GLM-5 is an open-weights artificial intelligence model specifically designed for complex systems engineering and long-horizon agentic tasks. Scaling from 355B parameters in GLM-4.5 to 744B parameters (40B active), the model increases pre-training data from 23T to 28.5T tokens while integrating DeepSeek Sparse Attention technology to reduce deployment costs while preserving long-context capacity.
The model features significant improvements in reasoning, coding, and agentic capabilities across academic benchmarks. It achieves best-in-class performance among all open-source models worldwide and demonstrates strong long-term planning and resource management abilities. GLM-5 can turn text or source materials directly into .docx, .pdf, and .xlsx files including PRDs, lesson plans, exams, spreadsheets, financial reports, and other ready-to-use documents.

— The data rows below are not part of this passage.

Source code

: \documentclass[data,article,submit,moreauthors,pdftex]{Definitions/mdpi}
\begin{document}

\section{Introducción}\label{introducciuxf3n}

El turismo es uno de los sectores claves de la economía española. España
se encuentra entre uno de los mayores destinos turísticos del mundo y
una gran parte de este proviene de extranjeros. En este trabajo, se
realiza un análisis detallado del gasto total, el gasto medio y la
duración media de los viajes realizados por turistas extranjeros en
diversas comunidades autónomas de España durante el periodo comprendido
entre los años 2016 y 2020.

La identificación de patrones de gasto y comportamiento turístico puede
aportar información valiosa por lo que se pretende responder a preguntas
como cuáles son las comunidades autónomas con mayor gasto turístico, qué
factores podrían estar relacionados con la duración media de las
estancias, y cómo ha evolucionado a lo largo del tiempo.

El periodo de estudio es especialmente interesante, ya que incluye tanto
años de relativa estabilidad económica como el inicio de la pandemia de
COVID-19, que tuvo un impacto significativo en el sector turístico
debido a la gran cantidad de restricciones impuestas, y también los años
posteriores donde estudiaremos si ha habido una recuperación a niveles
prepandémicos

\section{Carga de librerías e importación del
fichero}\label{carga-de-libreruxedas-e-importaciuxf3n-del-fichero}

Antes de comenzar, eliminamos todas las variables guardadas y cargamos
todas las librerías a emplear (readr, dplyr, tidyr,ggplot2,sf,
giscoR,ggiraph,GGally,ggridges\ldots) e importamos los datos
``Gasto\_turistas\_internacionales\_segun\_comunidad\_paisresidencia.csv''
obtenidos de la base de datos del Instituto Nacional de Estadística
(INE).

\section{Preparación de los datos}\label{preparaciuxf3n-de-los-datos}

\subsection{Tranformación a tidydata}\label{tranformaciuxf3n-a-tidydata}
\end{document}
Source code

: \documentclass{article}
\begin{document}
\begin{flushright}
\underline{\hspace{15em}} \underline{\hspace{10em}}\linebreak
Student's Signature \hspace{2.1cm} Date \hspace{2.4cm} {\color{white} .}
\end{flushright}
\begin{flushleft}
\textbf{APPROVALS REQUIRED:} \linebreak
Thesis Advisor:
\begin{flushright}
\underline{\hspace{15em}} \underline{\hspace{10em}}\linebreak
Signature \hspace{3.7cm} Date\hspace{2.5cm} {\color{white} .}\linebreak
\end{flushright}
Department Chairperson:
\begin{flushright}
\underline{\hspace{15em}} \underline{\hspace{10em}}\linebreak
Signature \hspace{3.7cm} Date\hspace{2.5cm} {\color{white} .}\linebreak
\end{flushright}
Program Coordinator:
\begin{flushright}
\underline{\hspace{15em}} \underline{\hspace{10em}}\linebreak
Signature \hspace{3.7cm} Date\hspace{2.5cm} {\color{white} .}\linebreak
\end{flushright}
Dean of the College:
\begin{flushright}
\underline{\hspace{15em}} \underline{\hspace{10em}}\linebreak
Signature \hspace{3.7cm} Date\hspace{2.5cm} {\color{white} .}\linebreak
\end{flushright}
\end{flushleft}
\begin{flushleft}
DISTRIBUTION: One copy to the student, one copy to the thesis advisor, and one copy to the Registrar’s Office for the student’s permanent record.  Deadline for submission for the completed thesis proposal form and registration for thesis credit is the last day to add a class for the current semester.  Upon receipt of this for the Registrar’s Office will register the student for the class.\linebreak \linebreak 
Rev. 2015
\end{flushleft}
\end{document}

GLM-5 utilizes DeepSeek Sparse Attention technology and incorporates slime, a novel asynchronous RL infrastructure that substantially improves training throughput and efficiency. This enables more fine-grained post-training iterations and bridges the gap between competence and excellence in pre-trained models. The model's architecture supports complex task completion through enhanced reasoning capabilities.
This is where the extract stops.